Nino Negri guarda anche al biologico, il cui impiego contribuisce all’incremento della biodiversità nel vigneto, e ha intrapreso un percorso con obiettivo finale “residuo zero”: precipitazioni e umidità vengono ben fronteggiate da un clima ventoso, ma la riduzione del numero di trattamenti in Valtellina non è priva di rischi, anche per via della gestione manuale del vigneto. Viniplus premia la costanza e la serietà di una cantina che ha sicuramente “tirato la volata” in valle con dieci Rose Oro in dodici anni, otto delle quali assegnate ai due Sforzati della cantina, lo Sfursat 5 Stelle e il Carlo Negri. Due espressioni nobili dell’appassimento di uve nebbiolo, con un diverso rapporto con il legno: il primo solo barrique nuove, il secondo botte grande.

In questi dodici anni è cambiato il modo di realizzarli: «l’annata 2007 era una delle prime veramente calde, e corrispondeva ad un periodo storico dove si andava alla ricerca dell’opulenza, della ricchezza, della profondità, della potenza, che forse dominava sull’eleganza. Lo stile andava nella direzione di una rotondità esasperata. Dal 2007 al 2018 sia nel 5 Stelle sia nel Carlo Negri abbiamo iniziato meglio a capire il cambiamento climatico cercando di ritornare a un equilibrio tra aromi, tannini, acidità e gusti più adeguati – prosegue Drocco – la ricerca della croccantezza nonostante l’uso del nebbiolo appassito è stata maggiore nel Carlo Negri, con l’obiettivo di realizzare un vino più facile da abbinare al cibo.
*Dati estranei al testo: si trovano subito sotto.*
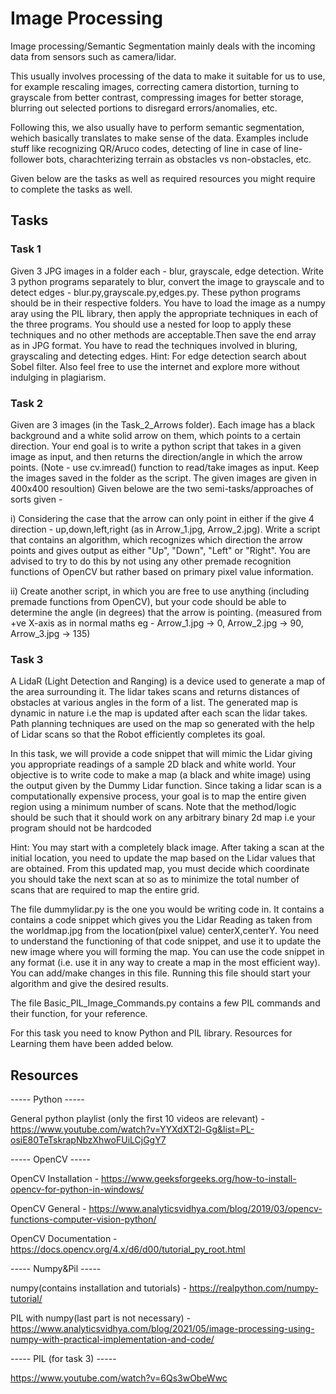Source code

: 
# Image Processing

Image processing/Semantic Segmentation mainly deals with the incoming data from sensors such as camera/lidar.

This usually involves processing of the data to make it suitable for us to use, for example rescaling images, correcting camera distortion, turning to grayscale from better contrast, compressing images for better storage, blurring out selected portions to disregard errors/anomalies, etc.

Following this, we also usually have to perform semantic segmentation, wehich basically translates to make sense of the data. Examples include stuff like recognizing QR/Aruco codes, detecting of line in case of line-follower bots, charachterizing terrain as obstacles vs non-obstacles, etc.

Given below are the tasks as well as required resources you might require to complete the tasks as well.
	
## Tasks

### Task 1
Given 3 JPG images in a folder each - blur, grayscale, edge detection. Write 3 python programs separately to blur, convert the image to grayscale and to detect edges - blur.py,grayscale.py,edges.py. These python programs should be in their respective folders. You have to load the image as a numpy aray using the PIL library, then apply the appropriate techniques in each of the three programs. You should use a nested for loop to apply these techniques and no other methods are acceptable.Then save the end array as in JPG format. You have to read the techniques involved in bluring, grayscaling and detecting edges. Hint: For edge detection search about Sobel filter. Also feel free to use the internet and explore more without indulging in plagiarism.

### Task 2
Given are 3 images (in the Task_2_Arrows folder). Each image has a black background and a white solid arrow on them, which points to a certain direction.
Your end goal is to write a python script that takes in a given image as input, and then returns the direction/angle in which the arrow points.
(Note - use cv.imread() function to read/take images as input. Keep the images saved in the folder as the script. The given images are given in 400x400 resoultion)
Given belowe are the two semi-tasks/approaches of sorts given -

i) Considering the case that the arrow can only point in either if the give 4 direction - up,down,left,right (as in Arrow_1.jpg, Arrow_2.jpg). Write a script that contains an algorithm, which recognizes which direction the arrow points and gives output as either "Up", "Down", "Left" or "Right". You are advised to try to do this by not using any other premade recognition functions of OpenCV but rather based on primary pixel value information.

ii) Create another script, in which you are free to use anything (including premade functions from OpenCV), but your code should be able to determine the angle (in degrees) that the arrow is pointing. (measured from +ve X-axis as in normal maths 
eg - Arrow_1.jpg -> 0, Arrow_2.jpg -> 90, Arrow_3.jpg -> 135)

### Task 3
A LidaR (Light Detection and Ranging) is a device used to generate a map of the area surrounding it. The lidar takes scans and returns distances of obstacles at various angles in the form of a list. The generated map is dynamic in nature i.e the map is updated after each scan the lidar takes. Path planning techniques are used on the map so generated with the help of Lidar scans so that the Robot efficiently completes its goal. 

In this task, we will provide a code snippet that will mimic the Lidar giving you appropriate readings of a sample 2D black and white world. Your objective is to write code to make a map (a black and white image) using the output given by the Dummy Lidar function. Since taking a lidar scan is a computationally expensive process, your goal is to map the entire given region using a minimum number of scans. Note that the method/logic should be such that it should work on any arbitrary binary 2d map i.e your program should not be hardcoded
		
Hint: You may start with a completely black image. After taking a scan at the initial location, you need to update the map based on the Lidar values that are obtained. From this updated map, you must decide which coordinate you should take the next scan at so as to minimize the total number of scans that are required to map the entire grid.

The file dummylidar.py is the one you would be writing code in. It contains a contains a code snippet which gives you the Lidar Reading as taken from the worldmap.jpg from the location(pixel value) centerX,centerY. You need to understand the functioning of that code snippet, and use it to update the new image where you will forming the map. You can use the code snippet in any format (i.e. use it in any way to create a map in the most efficient way). You can add/make changes in this file. Running this file should start your algorithm and give the desired results.

The file Basic_PIL_Image_Commands.py contains a few PIL commands and their function, for your reference.

For this task you need to know Python and PIL library. Resources for Learning them have been added below.

## Resources
----- Python -----

General python playlist (only the first 10 videos are relevant) -  https://www.youtube.com/watch?v=YYXdXT2l-Gg&list=PL-osiE80TeTskrapNbzXhwoFUiLCjGgY7

----- OpenCV -----

OpenCV Installation - https://www.geeksforgeeks.org/how-to-install-opencv-for-python-in-windows/ 

OpenCV General - https://www.analyticsvidhya.com/blog/2019/03/opencv-functions-computer-vision-python/

OpenCV Documentation - https://docs.opencv.org/4.x/d6/d00/tutorial_py_root.html

----- Numpy&Pil -----

numpy(contains installation and tutorials) - https://realpython.com/numpy-tutorial/

PIL with numpy(last part is not necessary) -https://www.analyticsvidhya.com/blog/2021/05/image-processing-using-numpy-with-practical-implementation-and-code/ 

----- PIL (for task 3) -----

https://www.youtube.com/watch?v=6Qs3wObeWwc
Il 5 Stelle ha invece un percorso diverso e il cambiamento richiede tempi più lunghi: ricchezza e sensazioni vellutate date dall’uso della barrique nuova sono le caratteristiche intrinseche di questo vino, che i consumatori continuano ad amare. Il maquillage sul 5 Stelle è sicuramente più delicato, e parte da un’uva sempre più aromaticamente fresca e da un uso della botte che continua a prevedere la barrique nuova ma con legni meno impattanti, di origine francese e con lunghi periodi di stagionatura, che conferiscono eleganza al vino ma senza invasività».
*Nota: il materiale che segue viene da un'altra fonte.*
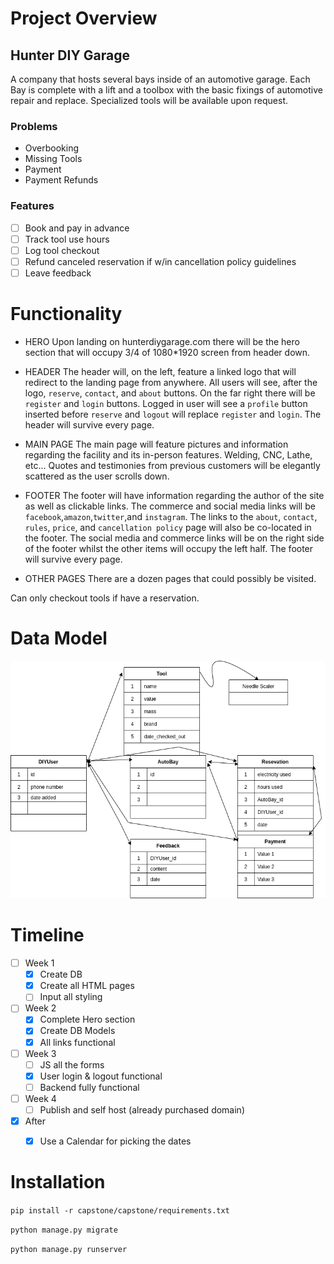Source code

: # Project Overview

## Hunter DIY Garage

A company that hosts several bays inside of an automotive garage.  Each Bay is complete with a lift and a toolbox with the basic fixings of automotive repair and replace.  Specialized tools will be available upon request.

### Problems

- Overbooking
- Missing Tools
- Payment
- Payment Refunds

### Features

- [ ] Book and pay in advance
- [ ] Track tool use hours
- [ ] Log tool checkout
- [ ] Refund canceled reservation if w/in cancellation policy guidelines
- [ ] Leave feedback

# Functionality

- HERO
Upon landing on hunterdiygarage.com there will be the hero section that will occupy 3/4 of 1080*1920 screen from header down.  

- HEADER
The header will, on the left, feature a linked logo that will redirect to the landing page from anywhere.  All users will see, after the logo, `reserve`, `contact`, and `about` buttons.  On the far right there will be `register` and `login` buttons.  Logged in user will see a `profile` button inserted before `reserve` and `logout` will replace `register` and `login`.  The header will survive every page.

- MAIN PAGE
The main page will feature pictures and information regarding the facility and its in-person features.  Welding, CNC, Lathe, etc...  Quotes and testimonies from previous customers will be elegantly scattered as the user scrolls down. 

- FOOTER
The footer will have information regarding the author of the site as well as clickable links.  The commerce and social media links will be `facebook`,`amazon`,`twitter`,and `instagram`.  The links to the `about`, `contact`, `rules`, `price`, and `cancellation policy` page will also be co-located in the footer.  The social media and commerce links will be on the right side of the footer whilst the other items will occupy the left half.  The footer will survive every page.

- OTHER PAGES
There are a dozen pages that could possibly be visited.  

Can only checkout tools if have a reservation. 

# Data Model
![DB visual](capstone/capstone/static/img/DB_chart.png)

# Timeline

- [ ] Week 1
    - [X] Create DB
    - [X] Create all HTML pages
    - [ ] Input all styling
    
- [ ] Week 2
    - [X] Complete Hero section
    - [X] Create DB Models 
    - [X] All links functional

- [ ] Week 3
    - [ ] JS all the forms
    - [X] User login & logout functional
    - [ ] Backend fully functional 

- [ ] Week 4
    - [ ] Publish and self host (already purchased domain)

- [X] After
    - [X] Use a Calendar for picking the dates


# Installation

`pip install -r capstone/capstone/requirements.txt`

`python manage.py migrate`

`python manage.py runserver`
Le principali differenze degustative dei due vini si colgono soprattutto nella fase iniziale: il 5 Stelle si presenta con una ricchezza superiore, con elevate concentrazioni di frutta, voluminosità e ricchezza al palato.«Il Carlo Negri è invece subito “friendly”, con quel mix di spezie dominanti rispetto alla frutta e con tutti i terziari tipici del nebbiolo – prosegue Drocco –, e da nebbiolo di montagna esprime acidità e tannini, che lo rendono adatto nell’abbinamento con il cibo. Essendo entrambi figli della roccia, i due vini chiudono con una nota minerale intensa. Il finale sapido li accomuna». Alcuni studi in corso con l’Università di Torino (progetto Increase Sfursat) aiuteranno a realizzare sforzati con sempre maggiore bevibilità e croccantezza. «Stiamo perdendo l’abitudine di dire e fare vini da meditazione”, prosegue Drocco: “lo Sforzato moderno deve essere un vino facile da abbinare, senza dover necessariamente proporre un formaggio molto invecchiato o un piatto di carne di grande struttura». Lo Sforzato è un vino valtellinese non tipico ma unico: in questo modo continuerà a esserlo anche in futuro.